▸ EXERCISE
Please copy out the full listing that follows exactly; no picture belongs in the copy.

EXTRACTED ENTRIES Block Start

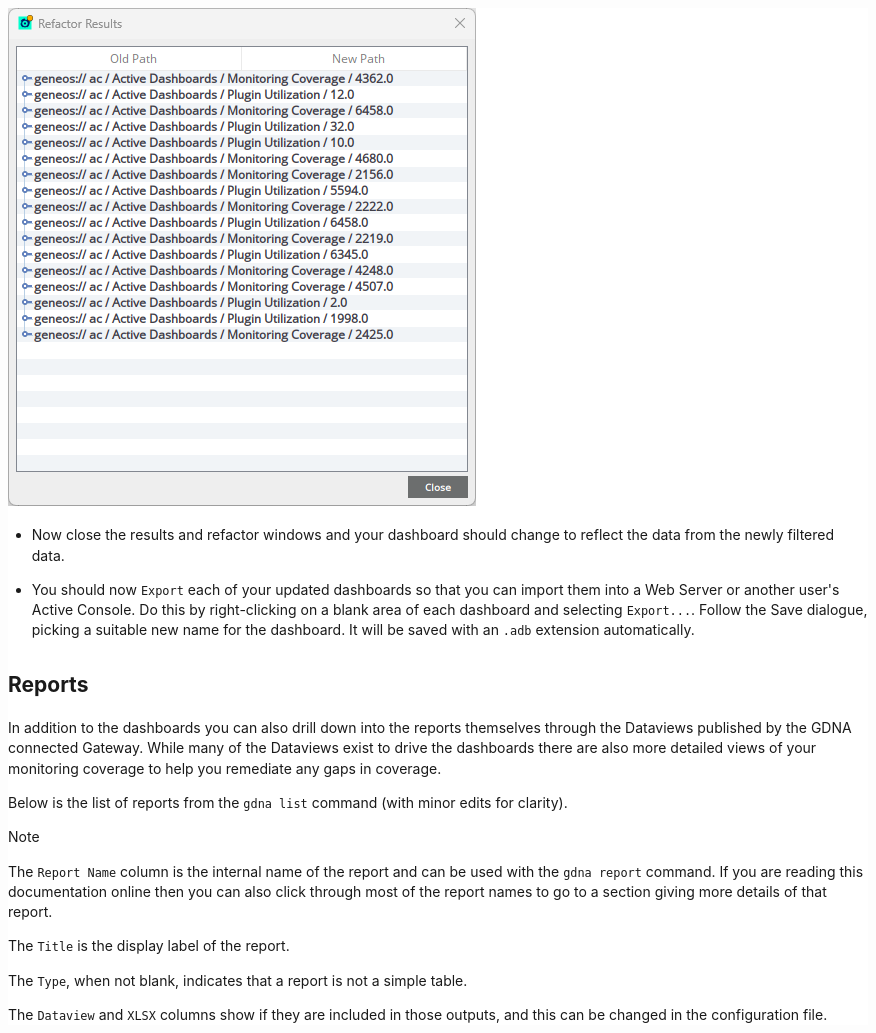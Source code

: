   ![refactor results](screenshots/gdna-6.png)

* Now close the results and refactor windows and your dashboard should change to reflect the data from the newly filtered data.

* You should now `Export` each of your updated dashboards so that you can import them into a Web Server or another user's Active Console. Do this by right-clicking on a blank area of each dashboard and selecting `Export...`. Follow the Save dialogue, picking a suitable new name for the dashboard. It will be saved with an `.adb` extension automatically.

## Reports

In addition to the dashboards you can also drill down into the reports themselves through the Dataviews published by the GDNA connected Gateway. While many of the Dataviews exist to drive the dashboards there are also more detailed views of your monitoring coverage to help you remediate any gaps in coverage.

Below is the list of reports from the `gdna list` command (with minor edits for clarity).

> [!NOTE]
> The `Report Name` column is the internal name of the report and can be used with the `gdna report` command. If you are reading this documentation online then you can also click through most of the report names to go to a section giving more details of that report.
>
> The `Title` is the display label of the report.
>
> The `Type`, when not blank, indicates that a report is not a simple table.
>
> The `Dataview` and `XLSX` columns show if they are included in those outputs, and this can be changed in the configuration file.
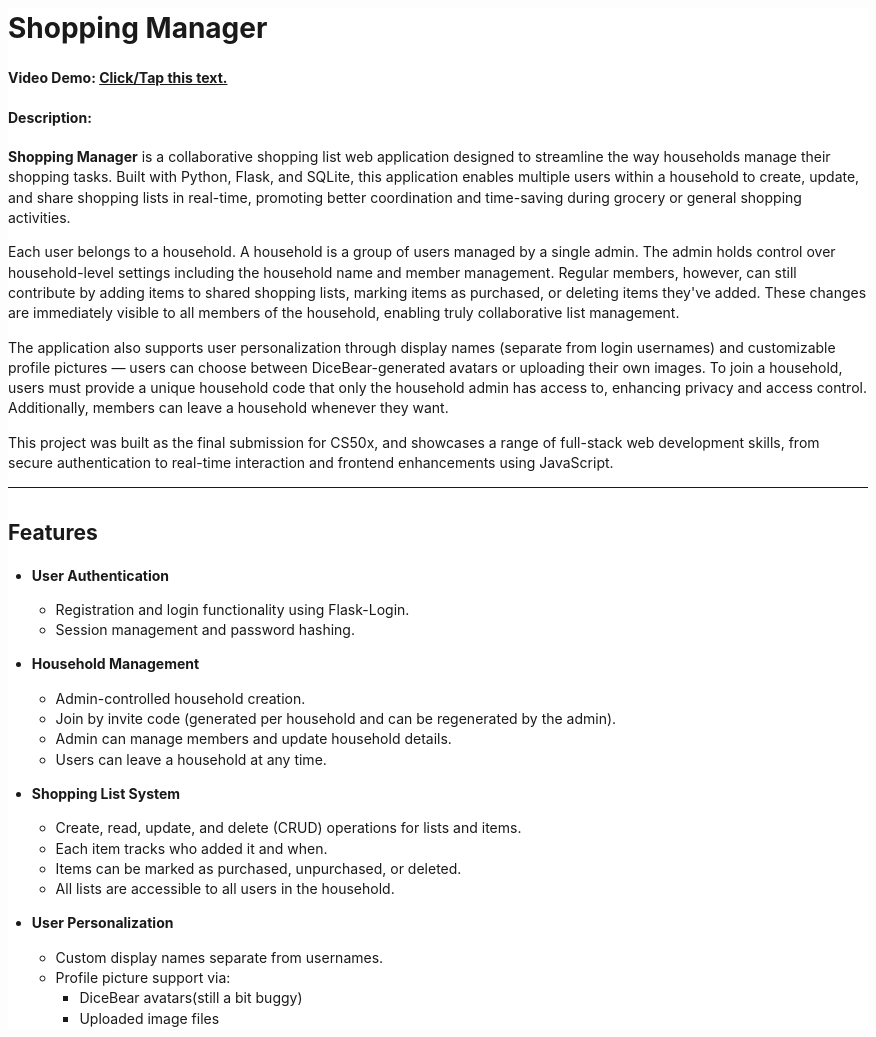 # Shopping Manager
#### Video Demo: [Click/Tap this text.](https://youtu.be/5e0DhAMTcL0)
#### Description:

**Shopping Manager** is a collaborative shopping list web application designed to streamline the way households manage their shopping tasks. Built with Python, Flask, and SQLite, this application enables multiple users within a household to create, update, and share shopping lists in real-time, promoting better coordination and time-saving during grocery or general shopping activities.

Each user belongs to a household. A household is a group of users managed by a single admin. The admin holds control over household-level settings including the household name and member management. Regular members, however, can still contribute by adding items to shared shopping lists, marking items as purchased, or deleting items they've added. These changes are immediately visible to all members of the household, enabling truly collaborative list management.

The application also supports user personalization through display names (separate from login usernames) and customizable profile pictures — users can choose between DiceBear-generated avatars or uploading their own images. To join a household, users must provide a unique household code that only the household admin has access to, enhancing privacy and access control. Additionally, members can leave a household whenever they want.

This project was built as the final submission for CS50x, and showcases a range of full-stack web development skills, from secure authentication to real-time interaction and frontend enhancements using JavaScript.

---

## Features

- **User Authentication**
  - Registration and login functionality using Flask-Login.
  - Session management and password hashing.

- **Household Management**
  - Admin-controlled household creation.
  - Join by invite code (generated per household and can be regenerated by the admin).
  - Admin can manage members and update household details.
  - Users can leave a household at any time.

- **Shopping List System**
  - Create, read, update, and delete (CRUD) operations for lists and items.
  - Each item tracks who added it and when.
  - Items can be marked as purchased, unpurchased, or deleted.
  - All lists are accessible to all users in the household.

- **User Personalization**
  - Custom display names separate from usernames.
  - Profile picture support via:
    - DiceBear avatars(still a bit buggy)
    - Uploaded image files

EXTRACTED ENTRIES Block End

▸ FINISHED TASK
Source code

:   ![refactor results](screenshots/gdna-6.png)

* Now close the results and refactor windows and your dashboard should change to reflect the data from the newly filtered data.

* You should now `Export` each of your updated dashboards so that you can import them into a Web Server or another user's Active Console. Do this by right-clicking on a blank area of each dashboard and selecting `Export...`. Follow the Save dialogue, picking a suitable new name for the dashboard. It will be saved with an `.adb` extension automatically.

## Reports

In addition to the dashboards you can also drill down into the reports themselves through the Dataviews published by the GDNA connected Gateway. While many of the Dataviews exist to drive the dashboards there are also more detailed views of your monitoring coverage to help you remediate any gaps in coverage.

Below is the list of reports from the `gdna list` command (with minor edits for clarity).

> [!NOTE]
> The `Report Name` column is the internal name of the report and can be used with the `gdna report` command. If you are reading this documentation online then you can also click through most of the report names to go to a section giving more details of that report.
>
> The `Title` is the display label of the report.
>
> The `Type`, when not blank, indicates that a report is not a simple table.
>
> The `Dataview` and `XLSX` columns show if they are included in those outputs, and this can be changed in the configuration file.
 # Shopping Manager
#### Video Demo: [Click/Tap this text.](https://youtu.be/5e0DhAMTcL0)
#### Description:

**Shopping Manager** is a collaborative shopping list web application designed to streamline the way households manage their shopping tasks. Built with Python, Flask, and SQLite, this application enables multiple users within a household to create, update, and share shopping lists in real-time, promoting better coordination and time-saving during grocery or general shopping activities.

Each user belongs to a household. A household is a group of users managed by a single admin. The admin holds control over household-level settings including the household name and member management. Regular members, however, can still contribute by adding items to shared shopping lists, marking items as purchased, or deleting items they've added. These changes are immediately visible to all members of the household, enabling truly collaborative list management.

The application also supports user personalization through display names (separate from login usernames) and customizable profile pictures — users can choose between DiceBear-generated avatars or uploading their own images. To join a household, users must provide a unique household code that only the household admin has access to, enhancing privacy and access control. Additionally, members can leave a household whenever they want.

This project was built as the final submission for CS50x, and showcases a range of full-stack web development skills, from secure authentication to real-time interaction and frontend enhancements using JavaScript.

---

## Features

- **User Authentication**
  - Registration and login functionality using Flask-Login.
  - Session management and password hashing.

- **Household Management**
  - Admin-controlled household creation.
  - Join by invite code (generated per household and can be regenerated by the admin).
  - Admin can manage members and update household details.
  - Users can leave a household at any time.

- **Shopping List System**
  - Create, read, update, and delete (CRUD) operations for lists and items.
  - Each item tracks who added it and when.
  - Items can be marked as purchased, unpurchased, or deleted.
  - All lists are accessible to all users in the household.

- **User Personalization**
  - Custom display names separate from usernames.
  - Profile picture support via:
    - DiceBear avatars(still a bit buggy)
    - Uploaded image files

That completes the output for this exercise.